#### Work instruction:
From the entries below, copy every line that holds the word "begin".

● ● ● ● ●

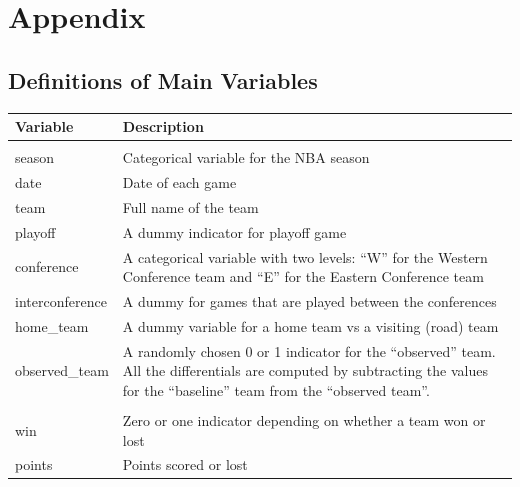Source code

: \documentclass[
    12pt,
    a4paper,
    titlepage,  %
    abstract,  %
    headings=standardclasses,  %
    bibliography=totocnumbered  %
]{scrartcl}
\begin{document}
\section{Appendix}

\subsection{Definitions of Main Variables} \label{definitions}

\begin{longtable}{|>{\ttfamily}l|L{4.17in}|}
    \hline
    \textnormal{\textbf{Variable}} & \textbf{Description} \\ \hline
    \endhead
    
     \\ \hline
    season & Categorical variable for the NBA season \\ \hline
    date & Date of each game \\ \hline
    team & Full name of the team \\ \hline
    playoff & A dummy indicator for playoff game \\ \hline
    conference & A categorical variable with two levels: ``W'' for the Western Conference team and ``E'' for the Eastern Conference team \\ \hline
    interconference & A dummy for games that are played between the conferences \\ \hline
    home\_team & A dummy variable for a home team vs a visiting (road) team \\ \hline
    observed\_team & A randomly chosen 0 or 1 indicator for the ``observed'' team. All the differentials are computed by subtracting the values for the ``baseline'' team from the ``observed team''. \\ \hline
    
     \\ \hline
    win & Zero or one indicator depending on whether a team won or lost \\ \hline
    points & Points scored or lost \\ \hline
    

\end{longtable}
\end{document}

● ● ● ● ●

#### Task result:
\begin{document}
\begin{longtable}{|>{\ttfamily}l|L{4.17in}|}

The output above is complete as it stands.